## WORK REQUIRED
Pictures do not belong in the copy, so please give every entry below again exactly.
··· EXERCISE INPUT
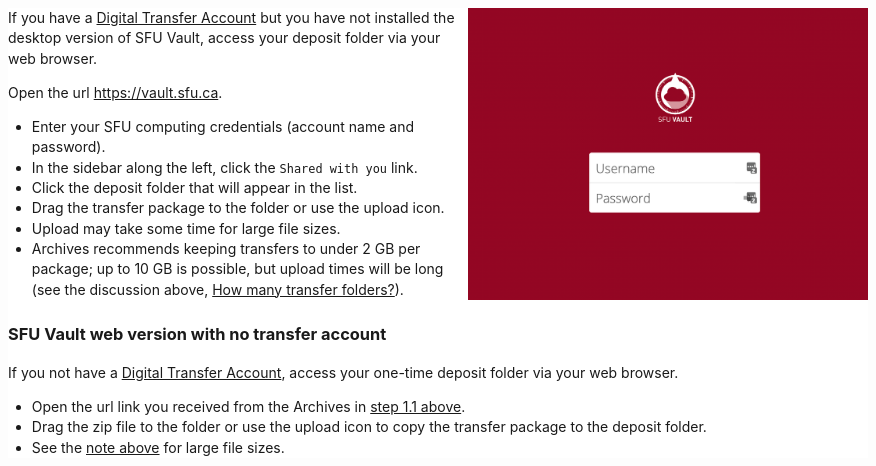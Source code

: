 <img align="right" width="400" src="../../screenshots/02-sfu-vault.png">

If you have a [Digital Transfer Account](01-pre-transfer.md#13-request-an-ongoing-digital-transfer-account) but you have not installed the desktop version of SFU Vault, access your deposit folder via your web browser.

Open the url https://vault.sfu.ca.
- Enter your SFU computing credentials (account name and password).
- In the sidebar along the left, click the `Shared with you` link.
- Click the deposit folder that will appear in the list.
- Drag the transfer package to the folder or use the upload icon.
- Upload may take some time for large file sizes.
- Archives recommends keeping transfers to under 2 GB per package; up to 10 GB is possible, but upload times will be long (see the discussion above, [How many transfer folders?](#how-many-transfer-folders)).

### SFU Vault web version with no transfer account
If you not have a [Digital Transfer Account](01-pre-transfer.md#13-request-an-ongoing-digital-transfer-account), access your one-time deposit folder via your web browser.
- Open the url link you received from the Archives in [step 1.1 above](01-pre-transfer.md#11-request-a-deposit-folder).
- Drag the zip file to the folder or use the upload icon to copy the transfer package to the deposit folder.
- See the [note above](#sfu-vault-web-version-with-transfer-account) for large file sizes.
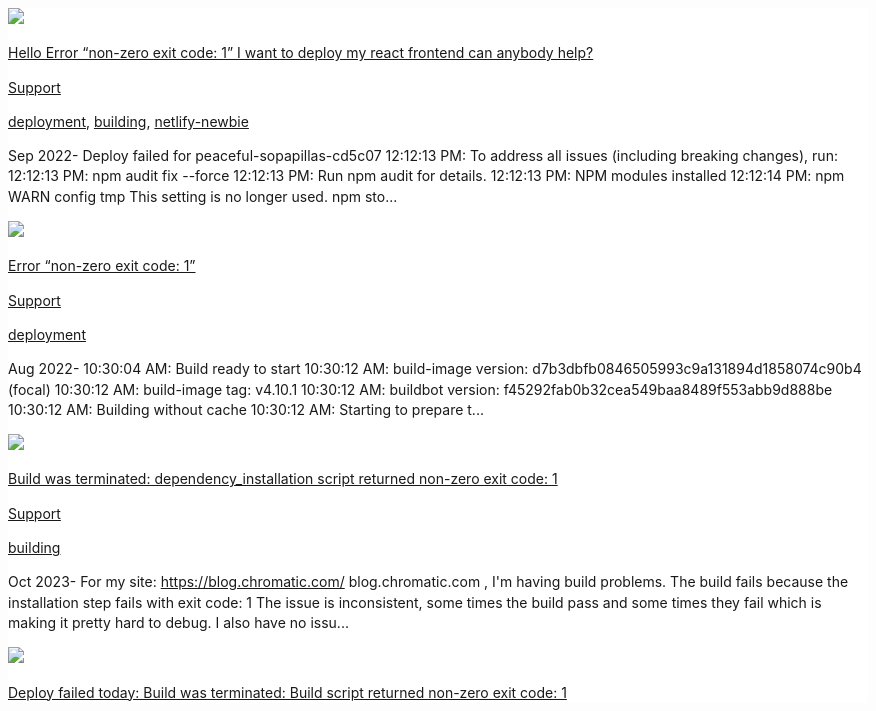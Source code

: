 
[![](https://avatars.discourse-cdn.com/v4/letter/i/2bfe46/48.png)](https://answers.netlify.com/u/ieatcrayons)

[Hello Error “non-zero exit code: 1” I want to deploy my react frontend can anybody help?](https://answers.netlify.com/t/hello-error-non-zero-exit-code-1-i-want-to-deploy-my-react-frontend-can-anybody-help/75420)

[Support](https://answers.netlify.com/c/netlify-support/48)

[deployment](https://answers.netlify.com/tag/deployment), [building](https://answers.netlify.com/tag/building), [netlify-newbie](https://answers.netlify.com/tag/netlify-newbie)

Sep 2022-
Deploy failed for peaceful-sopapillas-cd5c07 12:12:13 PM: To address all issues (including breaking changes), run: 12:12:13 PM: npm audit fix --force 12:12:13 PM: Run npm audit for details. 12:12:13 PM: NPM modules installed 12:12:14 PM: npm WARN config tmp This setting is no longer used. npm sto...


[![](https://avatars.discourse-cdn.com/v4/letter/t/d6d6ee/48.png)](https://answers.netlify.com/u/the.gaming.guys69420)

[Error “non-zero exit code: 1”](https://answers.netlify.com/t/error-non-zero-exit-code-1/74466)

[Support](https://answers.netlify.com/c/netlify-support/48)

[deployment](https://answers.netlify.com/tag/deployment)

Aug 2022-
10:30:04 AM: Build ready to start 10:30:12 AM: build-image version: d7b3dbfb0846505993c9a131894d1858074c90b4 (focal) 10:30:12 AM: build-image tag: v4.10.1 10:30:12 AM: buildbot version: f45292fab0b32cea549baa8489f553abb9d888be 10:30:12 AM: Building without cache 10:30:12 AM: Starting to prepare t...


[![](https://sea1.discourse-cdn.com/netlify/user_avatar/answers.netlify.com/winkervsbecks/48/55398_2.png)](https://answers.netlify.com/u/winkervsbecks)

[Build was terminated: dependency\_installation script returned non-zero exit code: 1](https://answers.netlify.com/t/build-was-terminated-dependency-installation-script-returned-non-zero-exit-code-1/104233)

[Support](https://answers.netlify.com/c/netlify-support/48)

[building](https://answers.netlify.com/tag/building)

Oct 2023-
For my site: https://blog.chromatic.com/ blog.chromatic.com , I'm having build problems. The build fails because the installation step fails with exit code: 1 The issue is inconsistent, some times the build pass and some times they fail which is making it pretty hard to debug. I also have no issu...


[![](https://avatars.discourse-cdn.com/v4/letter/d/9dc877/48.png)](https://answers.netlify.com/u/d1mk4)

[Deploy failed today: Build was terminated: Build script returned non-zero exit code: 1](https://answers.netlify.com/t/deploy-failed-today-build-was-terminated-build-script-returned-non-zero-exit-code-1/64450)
······
## ANSWER TO THE EXERCISE
Source code

: <img align="right" width="400" src="../../screenshots/02-sfu-vault.png">

If you have a [Digital Transfer Account](01-pre-transfer.md#13-request-an-ongoing-digital-transfer-account) but you have not installed the desktop version of SFU Vault, access your deposit folder via your web browser.

Open the url https://vault.sfu.ca.
- Enter your SFU computing credentials (account name and password).
- In the sidebar along the left, click the `Shared with you` link.
- Click the deposit folder that will appear in the list.
- Drag the transfer package to the folder or use the upload icon.
- Upload may take some time for large file sizes.
- Archives recommends keeping transfers to under 2 GB per package; up to 10 GB is possible, but upload times will be long (see the discussion above, [How many transfer folders?](#how-many-transfer-folders)).

### SFU Vault web version with no transfer account
If you not have a [Digital Transfer Account](01-pre-transfer.md#13-request-an-ongoing-digital-transfer-account), access your one-time deposit folder via your web browser.
- Open the url link you received from the Archives in [step 1.1 above](01-pre-transfer.md#11-request-a-deposit-folder).
- Drag the zip file to the folder or use the upload icon to copy the transfer package to the deposit folder.
- See the [note above](#sfu-vault-web-version-with-transfer-account) for large file sizes.
Source code

: 
[![](https://avatars.discourse-cdn.com/v4/letter/i/2bfe46/48.png)](https://answers.netlify.com/u/ieatcrayons)

[Hello Error “non-zero exit code: 1” I want to deploy my react frontend can anybody help?](https://answers.netlify.com/t/hello-error-non-zero-exit-code-1-i-want-to-deploy-my-react-frontend-can-anybody-help/75420)

[Support](https://answers.netlify.com/c/netlify-support/48)

[deployment](https://answers.netlify.com/tag/deployment), [building](https://answers.netlify.com/tag/building), [netlify-newbie](https://answers.netlify.com/tag/netlify-newbie)

Sep 2022-
Deploy failed for peaceful-sopapillas-cd5c07 12:12:13 PM: To address all issues (including breaking changes), run: 12:12:13 PM: npm audit fix --force 12:12:13 PM: Run npm audit for details. 12:12:13 PM: NPM modules installed 12:12:14 PM: npm WARN config tmp This setting is no longer used. npm sto...


[![](https://avatars.discourse-cdn.com/v4/letter/t/d6d6ee/48.png)](https://answers.netlify.com/u/the.gaming.guys69420)

[Error “non-zero exit code: 1”](https://answers.netlify.com/t/error-non-zero-exit-code-1/74466)

[Support](https://answers.netlify.com/c/netlify-support/48)

[deployment](https://answers.netlify.com/tag/deployment)

Aug 2022-
10:30:04 AM: Build ready to start 10:30:12 AM: build-image version: d7b3dbfb0846505993c9a131894d1858074c90b4 (focal) 10:30:12 AM: build-image tag: v4.10.1 10:30:12 AM: buildbot version: f45292fab0b32cea549baa8489f553abb9d888be 10:30:12 AM: Building without cache 10:30:12 AM: Starting to prepare t...


[![](https://sea1.discourse-cdn.com/netlify/user_avatar/answers.netlify.com/winkervsbecks/48/55398_2.png)](https://answers.netlify.com/u/winkervsbecks)

[Build was terminated: dependency\_installation script returned non-zero exit code: 1](https://answers.netlify.com/t/build-was-terminated-dependency-installation-script-returned-non-zero-exit-code-1/104233)

[Support](https://answers.netlify.com/c/netlify-support/48)

[building](https://answers.netlify.com/tag/building)

Oct 2023-
For my site: https://blog.chromatic.com/ blog.chromatic.com , I'm having build problems. The build fails because the installation step fails with exit code: 1 The issue is inconsistent, some times the build pass and some times they fail which is making it pretty hard to debug. I also have no issu...


[![](https://avatars.discourse-cdn.com/v4/letter/d/9dc877/48.png)](https://answers.netlify.com/u/d1mk4)

[Deploy failed today: Build was terminated: Build script returned non-zero exit code: 1](https://answers.netlify.com/t/deploy-failed-today-build-was-terminated-build-script-returned-non-zero-exit-code-1/64450)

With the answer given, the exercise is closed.